%%

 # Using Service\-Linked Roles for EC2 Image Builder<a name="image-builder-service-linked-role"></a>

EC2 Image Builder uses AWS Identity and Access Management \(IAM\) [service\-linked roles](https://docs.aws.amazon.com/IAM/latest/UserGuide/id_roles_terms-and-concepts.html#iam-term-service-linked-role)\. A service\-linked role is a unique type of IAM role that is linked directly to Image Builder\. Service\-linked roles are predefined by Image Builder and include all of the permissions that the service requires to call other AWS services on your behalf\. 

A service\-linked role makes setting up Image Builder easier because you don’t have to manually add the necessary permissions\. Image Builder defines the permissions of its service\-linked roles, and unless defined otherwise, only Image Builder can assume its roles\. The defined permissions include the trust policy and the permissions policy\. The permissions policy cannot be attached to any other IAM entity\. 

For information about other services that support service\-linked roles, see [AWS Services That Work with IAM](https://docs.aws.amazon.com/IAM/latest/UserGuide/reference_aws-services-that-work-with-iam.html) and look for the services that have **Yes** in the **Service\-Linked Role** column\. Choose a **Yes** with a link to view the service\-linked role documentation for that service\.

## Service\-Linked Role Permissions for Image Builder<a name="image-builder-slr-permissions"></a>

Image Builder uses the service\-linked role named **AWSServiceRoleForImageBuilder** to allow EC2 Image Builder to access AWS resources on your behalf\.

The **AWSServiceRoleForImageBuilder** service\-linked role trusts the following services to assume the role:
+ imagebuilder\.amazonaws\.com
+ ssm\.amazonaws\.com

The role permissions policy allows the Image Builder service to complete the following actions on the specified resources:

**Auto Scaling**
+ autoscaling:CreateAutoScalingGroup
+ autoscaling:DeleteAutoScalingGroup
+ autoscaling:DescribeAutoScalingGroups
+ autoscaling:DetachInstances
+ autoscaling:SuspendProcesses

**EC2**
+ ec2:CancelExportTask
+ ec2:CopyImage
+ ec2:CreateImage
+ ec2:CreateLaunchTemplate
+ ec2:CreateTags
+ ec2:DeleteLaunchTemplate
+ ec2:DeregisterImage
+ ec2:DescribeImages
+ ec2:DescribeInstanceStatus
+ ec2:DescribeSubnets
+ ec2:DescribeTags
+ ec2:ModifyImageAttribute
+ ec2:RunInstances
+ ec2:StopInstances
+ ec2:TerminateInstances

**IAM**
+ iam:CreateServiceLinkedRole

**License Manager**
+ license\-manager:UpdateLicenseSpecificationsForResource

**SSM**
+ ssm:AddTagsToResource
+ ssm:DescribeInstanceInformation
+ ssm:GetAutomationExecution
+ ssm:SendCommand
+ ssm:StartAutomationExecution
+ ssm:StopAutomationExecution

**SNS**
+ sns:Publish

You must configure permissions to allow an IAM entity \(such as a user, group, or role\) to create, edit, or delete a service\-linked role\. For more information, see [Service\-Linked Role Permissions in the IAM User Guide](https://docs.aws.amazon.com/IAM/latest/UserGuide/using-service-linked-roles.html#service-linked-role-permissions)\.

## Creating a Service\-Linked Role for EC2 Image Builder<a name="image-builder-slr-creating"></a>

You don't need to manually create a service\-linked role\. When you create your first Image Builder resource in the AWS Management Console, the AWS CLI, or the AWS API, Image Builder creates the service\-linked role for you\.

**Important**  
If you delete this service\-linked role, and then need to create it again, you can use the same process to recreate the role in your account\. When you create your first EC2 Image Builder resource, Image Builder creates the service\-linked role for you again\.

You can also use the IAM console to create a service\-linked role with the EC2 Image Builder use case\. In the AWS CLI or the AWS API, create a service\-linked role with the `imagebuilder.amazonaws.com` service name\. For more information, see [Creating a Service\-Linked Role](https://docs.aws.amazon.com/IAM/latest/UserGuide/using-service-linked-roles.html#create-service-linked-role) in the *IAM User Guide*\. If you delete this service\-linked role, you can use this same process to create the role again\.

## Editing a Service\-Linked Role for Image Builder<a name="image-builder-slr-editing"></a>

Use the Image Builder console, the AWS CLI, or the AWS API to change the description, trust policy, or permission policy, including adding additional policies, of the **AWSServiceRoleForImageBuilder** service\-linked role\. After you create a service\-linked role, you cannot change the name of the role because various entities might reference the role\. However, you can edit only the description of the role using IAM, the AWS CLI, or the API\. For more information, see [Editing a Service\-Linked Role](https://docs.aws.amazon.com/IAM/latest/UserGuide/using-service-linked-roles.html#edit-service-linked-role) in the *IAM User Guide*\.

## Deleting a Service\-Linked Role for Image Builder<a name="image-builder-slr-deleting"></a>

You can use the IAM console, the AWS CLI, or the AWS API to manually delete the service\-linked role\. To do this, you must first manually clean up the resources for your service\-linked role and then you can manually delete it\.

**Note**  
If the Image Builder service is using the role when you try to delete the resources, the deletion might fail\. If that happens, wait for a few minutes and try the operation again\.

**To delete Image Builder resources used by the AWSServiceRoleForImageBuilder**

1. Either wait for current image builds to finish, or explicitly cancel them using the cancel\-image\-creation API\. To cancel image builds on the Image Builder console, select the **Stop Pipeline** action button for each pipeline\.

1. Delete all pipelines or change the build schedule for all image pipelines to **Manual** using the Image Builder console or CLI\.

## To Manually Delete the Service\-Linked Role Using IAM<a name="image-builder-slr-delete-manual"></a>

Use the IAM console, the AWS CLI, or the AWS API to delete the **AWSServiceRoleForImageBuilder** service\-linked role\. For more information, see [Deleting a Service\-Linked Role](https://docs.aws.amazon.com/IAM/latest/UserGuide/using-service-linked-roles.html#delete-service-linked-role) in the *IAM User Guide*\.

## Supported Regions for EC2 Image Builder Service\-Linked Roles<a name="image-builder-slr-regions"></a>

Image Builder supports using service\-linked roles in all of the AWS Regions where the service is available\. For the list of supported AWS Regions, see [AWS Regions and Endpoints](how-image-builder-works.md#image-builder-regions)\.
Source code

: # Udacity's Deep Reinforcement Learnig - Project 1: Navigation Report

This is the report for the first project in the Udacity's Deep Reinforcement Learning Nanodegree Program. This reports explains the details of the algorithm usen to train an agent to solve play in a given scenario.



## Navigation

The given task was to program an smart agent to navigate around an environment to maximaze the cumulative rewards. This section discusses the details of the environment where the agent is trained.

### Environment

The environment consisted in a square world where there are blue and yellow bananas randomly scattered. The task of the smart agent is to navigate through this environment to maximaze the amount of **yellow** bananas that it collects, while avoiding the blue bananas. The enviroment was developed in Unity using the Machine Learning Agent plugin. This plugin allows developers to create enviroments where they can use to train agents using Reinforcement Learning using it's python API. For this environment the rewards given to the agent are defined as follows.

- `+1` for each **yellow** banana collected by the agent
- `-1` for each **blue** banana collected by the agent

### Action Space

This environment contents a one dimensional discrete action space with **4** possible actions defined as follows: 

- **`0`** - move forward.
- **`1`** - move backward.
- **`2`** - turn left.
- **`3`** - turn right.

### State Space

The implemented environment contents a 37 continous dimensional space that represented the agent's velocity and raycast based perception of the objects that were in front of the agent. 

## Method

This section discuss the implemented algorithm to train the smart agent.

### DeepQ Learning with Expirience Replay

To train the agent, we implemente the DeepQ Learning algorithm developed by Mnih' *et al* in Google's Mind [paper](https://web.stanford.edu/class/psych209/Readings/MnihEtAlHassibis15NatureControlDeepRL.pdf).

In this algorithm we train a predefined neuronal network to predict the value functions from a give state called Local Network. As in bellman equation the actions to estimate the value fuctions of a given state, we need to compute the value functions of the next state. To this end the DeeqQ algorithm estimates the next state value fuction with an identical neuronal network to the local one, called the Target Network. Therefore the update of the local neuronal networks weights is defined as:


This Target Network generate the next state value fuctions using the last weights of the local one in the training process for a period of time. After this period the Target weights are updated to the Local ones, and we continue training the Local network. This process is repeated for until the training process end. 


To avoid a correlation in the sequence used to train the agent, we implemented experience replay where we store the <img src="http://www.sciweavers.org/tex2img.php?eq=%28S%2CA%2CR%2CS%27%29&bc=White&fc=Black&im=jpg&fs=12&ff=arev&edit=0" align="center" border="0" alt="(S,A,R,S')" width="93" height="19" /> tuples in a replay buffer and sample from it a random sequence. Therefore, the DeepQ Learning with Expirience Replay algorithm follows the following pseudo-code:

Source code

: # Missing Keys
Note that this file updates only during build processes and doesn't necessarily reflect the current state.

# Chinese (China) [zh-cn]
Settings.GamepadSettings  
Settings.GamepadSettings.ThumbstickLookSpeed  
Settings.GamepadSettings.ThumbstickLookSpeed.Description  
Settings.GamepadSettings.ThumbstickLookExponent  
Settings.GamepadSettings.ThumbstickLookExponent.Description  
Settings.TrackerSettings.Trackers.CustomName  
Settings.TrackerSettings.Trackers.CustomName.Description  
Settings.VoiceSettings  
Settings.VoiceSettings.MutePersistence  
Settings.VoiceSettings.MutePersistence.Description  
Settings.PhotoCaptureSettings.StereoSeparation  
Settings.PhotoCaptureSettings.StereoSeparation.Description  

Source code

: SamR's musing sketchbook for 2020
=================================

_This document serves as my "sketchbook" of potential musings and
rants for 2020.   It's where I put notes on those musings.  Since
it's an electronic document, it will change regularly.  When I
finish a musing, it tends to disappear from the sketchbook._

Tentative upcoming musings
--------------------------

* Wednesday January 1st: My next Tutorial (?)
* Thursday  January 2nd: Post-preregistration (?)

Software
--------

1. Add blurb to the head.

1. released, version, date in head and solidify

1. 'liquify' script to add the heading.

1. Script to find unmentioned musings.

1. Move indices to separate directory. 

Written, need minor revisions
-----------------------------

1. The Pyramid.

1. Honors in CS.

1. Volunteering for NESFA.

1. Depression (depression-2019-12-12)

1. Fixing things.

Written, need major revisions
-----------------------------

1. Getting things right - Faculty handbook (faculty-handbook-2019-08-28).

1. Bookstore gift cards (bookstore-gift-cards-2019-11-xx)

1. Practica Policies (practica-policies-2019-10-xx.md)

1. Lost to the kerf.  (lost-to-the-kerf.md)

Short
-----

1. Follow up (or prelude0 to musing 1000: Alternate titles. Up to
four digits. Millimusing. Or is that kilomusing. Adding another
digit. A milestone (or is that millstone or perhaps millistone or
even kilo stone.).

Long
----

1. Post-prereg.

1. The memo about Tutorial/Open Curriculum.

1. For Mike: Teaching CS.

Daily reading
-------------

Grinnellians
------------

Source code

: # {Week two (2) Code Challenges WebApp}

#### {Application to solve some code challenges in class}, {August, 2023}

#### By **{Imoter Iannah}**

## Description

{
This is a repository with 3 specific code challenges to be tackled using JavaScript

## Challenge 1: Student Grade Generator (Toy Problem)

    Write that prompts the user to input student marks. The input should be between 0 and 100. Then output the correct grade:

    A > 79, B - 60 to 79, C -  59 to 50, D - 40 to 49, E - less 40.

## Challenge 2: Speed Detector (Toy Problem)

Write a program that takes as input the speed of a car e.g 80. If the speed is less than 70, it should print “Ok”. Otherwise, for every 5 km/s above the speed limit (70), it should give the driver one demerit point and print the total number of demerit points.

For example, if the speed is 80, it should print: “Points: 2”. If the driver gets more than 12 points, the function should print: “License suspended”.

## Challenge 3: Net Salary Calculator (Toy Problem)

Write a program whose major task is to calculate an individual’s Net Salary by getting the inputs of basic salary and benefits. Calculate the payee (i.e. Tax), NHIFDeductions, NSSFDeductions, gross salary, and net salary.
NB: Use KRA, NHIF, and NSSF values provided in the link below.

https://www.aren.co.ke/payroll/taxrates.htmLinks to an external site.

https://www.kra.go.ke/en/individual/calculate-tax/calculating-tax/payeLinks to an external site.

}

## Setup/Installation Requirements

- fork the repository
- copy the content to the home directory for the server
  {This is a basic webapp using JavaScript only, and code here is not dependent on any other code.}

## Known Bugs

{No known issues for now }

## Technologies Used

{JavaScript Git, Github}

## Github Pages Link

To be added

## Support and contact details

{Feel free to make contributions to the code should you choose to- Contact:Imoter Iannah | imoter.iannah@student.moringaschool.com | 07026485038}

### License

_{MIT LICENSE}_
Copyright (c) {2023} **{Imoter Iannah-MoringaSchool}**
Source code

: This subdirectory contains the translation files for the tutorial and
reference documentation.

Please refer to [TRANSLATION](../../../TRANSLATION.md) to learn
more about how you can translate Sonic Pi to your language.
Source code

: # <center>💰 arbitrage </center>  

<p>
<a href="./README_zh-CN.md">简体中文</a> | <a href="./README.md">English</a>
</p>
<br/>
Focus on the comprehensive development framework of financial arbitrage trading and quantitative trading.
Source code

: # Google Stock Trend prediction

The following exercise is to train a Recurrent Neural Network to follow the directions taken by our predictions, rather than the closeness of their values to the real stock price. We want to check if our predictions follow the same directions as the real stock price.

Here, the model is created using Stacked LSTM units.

%%

> [Work required] Across the listing above, how many lines include the string "than"? Answer with a single number.

> [Final answer] 3